I put the book down, “Good.”
“Oldest trick in the book,” she ran for my Idea Book on the table and snatched it.
“Damnit, Melody,” I gave a smile. She only stuck out her tongue at me; I actually enjoyed all her silliness. She always joked around and acted every age from five to fifty.
“This is some interesting stuff here,” she flipped through the book.
“Well, what else do you think of my random thoughts and scribbles?” I tried to grab the book from her, but she kept dodging my movements.
“Your movements are always so predictable, Vatche,” she continued to flip through the pages and laughed.
“Really?” I grabbed her and gave her a big bear hug. “How’s that for predictable?”
“Let me go! Let me go!”
“Give me the book,” I commanded as she continued to flail her arms.
“Only if you make a promise,” she stopped struggling and whispered into my ear.
“Why are you whispering?” I still had her in my hold.
“It’s a secret promise.”
“Well, what is it?” I let go of her and she put the book close to her chest.
“Let me be your muse,” she handed me the book.
“My muse?” I felt the hard binding of the leather-bound Idea Book in my hand again.
“Yes, your muse,” she shook her head, “let me write your ideas down in that book. I want to listen to what goes on in that big head of yours.” She lightly placed one finger on my forehead.
I grasped her finger with my right hand, “I don’t have that big of a head!”
“Well,” she took her finger out of my hand, “is it a promise?”
“Sure, but let me ask a question: why?”
“Because,” she turned around, “I want to be part of every world you live in.
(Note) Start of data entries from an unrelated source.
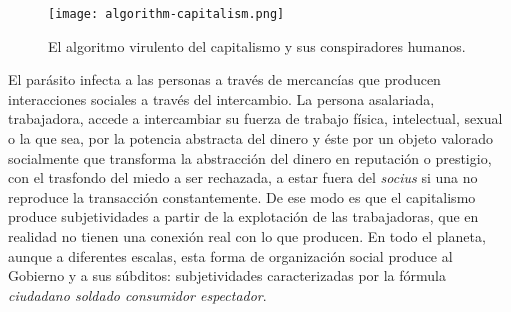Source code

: \begin{figure}[htbp]
	\centering
	\texttt{[image: algorithm-capitalism.png]}
	\caption[El algoritmo virulento del capitalismo.]{El algoritmo virulento del capitalismo y sus conspiradores humanos.}
	\label{fig:algoritmo}
\end{figure}

El parásito infecta a las personas a través de mercancías que producen interacciones sociales a través del intercambio. La persona asalariada, trabajadora, accede a intercambiar su fuerza de trabajo física, intelectual, sexual o la que sea, por la potencia abstracta del dinero y éste por un objeto valorado socialmente que transforma la abstracción del dinero en reputación o prestigio, con el trasfondo del miedo a ser rechazada, a estar fuera del \emph{socius} si una no reproduce la transacción constantemente. De ese modo es que el capitalismo produce subjetividades a partir de la explotación de las trabajadoras, que en realidad no tienen una conexión real con lo que producen. En todo el planeta, aunque a diferentes escalas, esta forma de organización social produce al Gobierno y a sus súbditos: subjetividades caracterizadas por la fórmula \emph{ciudadano soldado consumidor espectador}.


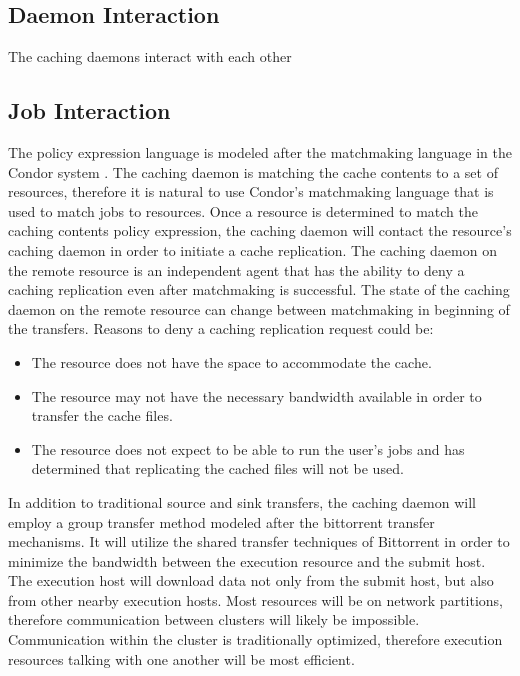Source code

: \subsection{Daemon Interaction}

The caching daemons interact with each other


\subsection{Job Interaction}





The policy expression language is modeled after the matchmaking language in the Condor system \cite{raman1998matchmaking}.  The caching daemon is matching the cache contents to a set of resources, therefore it is natural to use Condor's matchmaking language that is used to match jobs to resources.  Once a resource is determined to match the caching contents policy expression, the caching daemon will contact the resource's caching daemon in order to initiate a cache replication.  The caching daemon on the remote resource is an independent agent that has the ability to deny a caching replication even after matchmaking is successful.  The state of the caching daemon on the remote resource can change between matchmaking in beginning of the transfers.  Reasons to deny a caching replication request could be:

\begin{itemize}
\item The resource does not have the space to accommodate the cache.
\item The resource may not have the necessary bandwidth available in order to transfer the cache files.
\item The resource does not expect to be able to run the user's jobs and has determined that replicating the cached files will not be used.
\end{itemize}

In addition to traditional source and sink transfers, the caching daemon will employ a group transfer method modeled after the bittorrent \cite{cohen2008bittorrent} transfer mechanisms.  It will utilize the shared transfer techniques of Bittorrent in order to minimize the bandwidth between the execution resource and the submit host.  The execution host will download data not only from the submit host, but also from other nearby execution hosts.  Most resources will be on network partitions, therefore communication between clusters will likely be impossible.  Communication within the cluster is traditionally optimized, therefore execution resources talking with one another will be most efficient.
When you drift, I want to drift with you.”
“Melody,” I held out the book to her, “you don’t even have to ask.”
She grabbed the book and sat on the tabletop. “Where should we begin?”
I sat next to her and stared up at the skies, “We can start off with our talk about mortality.” She scribbled down some notes.
“How should we start it off?” She looked at me at her side.
“How about we start off with...Well, let me see what you have written so far,” I stole the notebook from Melody’s hands.
Mortality with Melody, was written down. I laughed.
“Why are you laughing?”
“I love that title.”
“Then, I’m doing a good job,” she took the notebook back and continued to scribble down notes. My voice guided her hand across the page and I drifted off into my world this time with someone by my side. Melody saw what I saw. She listened to my voice, her hand moved unconsciously, and her eyes dreamt. Another world existed beyond ours and I was her guide.
“Melody,” I looked at her as we drifted off to the new world, “thank you for being my muse.”
She smiled and wrote down the moment in her handwriting. Her writing will remain forever printed not only on those pages, but also in my memory. She will remain immortal now. No more will she question me about our mortality, because she wrote everything down.
We are now immortal within these pages.